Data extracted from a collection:
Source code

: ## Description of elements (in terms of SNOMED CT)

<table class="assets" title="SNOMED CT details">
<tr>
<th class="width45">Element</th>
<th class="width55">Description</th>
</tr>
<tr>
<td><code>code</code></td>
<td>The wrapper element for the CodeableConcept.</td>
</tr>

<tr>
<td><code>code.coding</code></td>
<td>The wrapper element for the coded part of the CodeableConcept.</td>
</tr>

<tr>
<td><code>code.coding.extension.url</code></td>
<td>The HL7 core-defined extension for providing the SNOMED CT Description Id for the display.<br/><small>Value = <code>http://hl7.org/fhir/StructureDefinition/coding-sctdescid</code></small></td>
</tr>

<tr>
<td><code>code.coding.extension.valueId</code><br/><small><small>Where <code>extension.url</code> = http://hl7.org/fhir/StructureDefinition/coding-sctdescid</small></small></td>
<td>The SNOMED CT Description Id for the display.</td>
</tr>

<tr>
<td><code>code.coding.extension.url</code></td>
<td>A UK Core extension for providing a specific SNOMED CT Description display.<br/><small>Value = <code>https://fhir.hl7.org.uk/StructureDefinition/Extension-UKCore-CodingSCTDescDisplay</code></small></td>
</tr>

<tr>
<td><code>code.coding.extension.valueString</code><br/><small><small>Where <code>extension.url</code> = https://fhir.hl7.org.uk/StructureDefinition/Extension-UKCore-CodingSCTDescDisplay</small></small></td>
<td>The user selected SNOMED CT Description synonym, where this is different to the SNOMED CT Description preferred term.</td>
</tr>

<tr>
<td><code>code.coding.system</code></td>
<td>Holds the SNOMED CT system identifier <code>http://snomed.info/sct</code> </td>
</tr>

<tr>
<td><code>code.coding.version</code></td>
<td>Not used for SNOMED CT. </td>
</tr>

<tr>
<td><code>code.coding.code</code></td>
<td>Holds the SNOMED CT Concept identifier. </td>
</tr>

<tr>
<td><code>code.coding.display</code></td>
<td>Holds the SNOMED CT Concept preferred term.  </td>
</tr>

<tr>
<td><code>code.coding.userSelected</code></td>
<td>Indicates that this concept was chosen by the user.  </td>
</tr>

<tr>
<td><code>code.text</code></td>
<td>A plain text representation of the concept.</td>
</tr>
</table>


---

→ **DIRECTIONS**:
Among the records, find each line where the word "wrapper" occurs, and copy it.

→ **SOLUTION**:
<td>The wrapper element for the CodeableConcept.</td>
<td>The wrapper element for the coded part of the CodeableConcept.</td>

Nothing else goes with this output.